ACTIVITY - Count how many lines of the data include the string "Polynomials", then say that number and stop.

DATASET EXCERPTS -
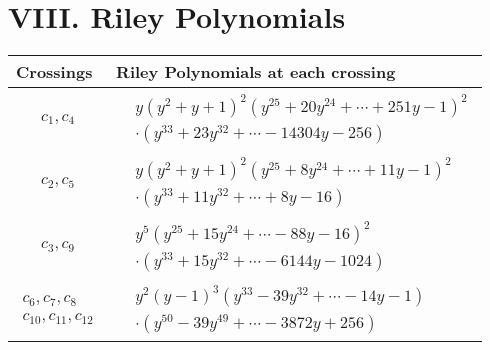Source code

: \documentclass[1p]{elsarticle_modified}
\theoremstyle{definition}
\begin{document}
\centering \section*{ VIII. Riley Polynomials}
\begin{tabular}{m{50pt}|m{274pt}}
Crossings & \hspace{64pt}Riley Polynomials at each crossing \\
\hline $$\begin{aligned}c_{1},c_{4}\end{aligned}$$&$\begin{aligned}
&y(y^2+y+1)^2(y^{25}+20 y^{24}+\cdots+251 y-1)^{2}\\
&\cdot(y^{33}+23 y^{32}+\cdots-14304 y-256)
\end{aligned}$\\
\hline $$\begin{aligned}c_{2},c_{5}\end{aligned}$$&$\begin{aligned}
&y(y^2+y+1)^2(y^{25}+8 y^{24}+\cdots+11 y-1)^{2}\\
&\cdot(y^{33}+11 y^{32}+\cdots+8 y-16)
\end{aligned}$\\
\hline $$\begin{aligned}c_{3},c_{9}\end{aligned}$$&$\begin{aligned}
&y^5(y^{25}+15 y^{24}+\cdots-88 y-16)^{2}\\
&\cdot(y^{33}+15 y^{32}+\cdots-6144 y-1024)
\end{aligned}$\\
\hline $$\begin{aligned}c_{6},c_{7},c_{8}\\c_{10},c_{11},c_{12}\end{aligned}$$&$\begin{aligned}
&y^2(y-1)^3(y^{33}-39 y^{32}+\cdots-14 y-1)\\
&\cdot(y^{50}-39 y^{49}+\cdots-3872 y+256)
\end{aligned}$\\
\hline
\end{tabular}
\vskip 2pc
\end{document}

COMPLETED EXERCISE - 2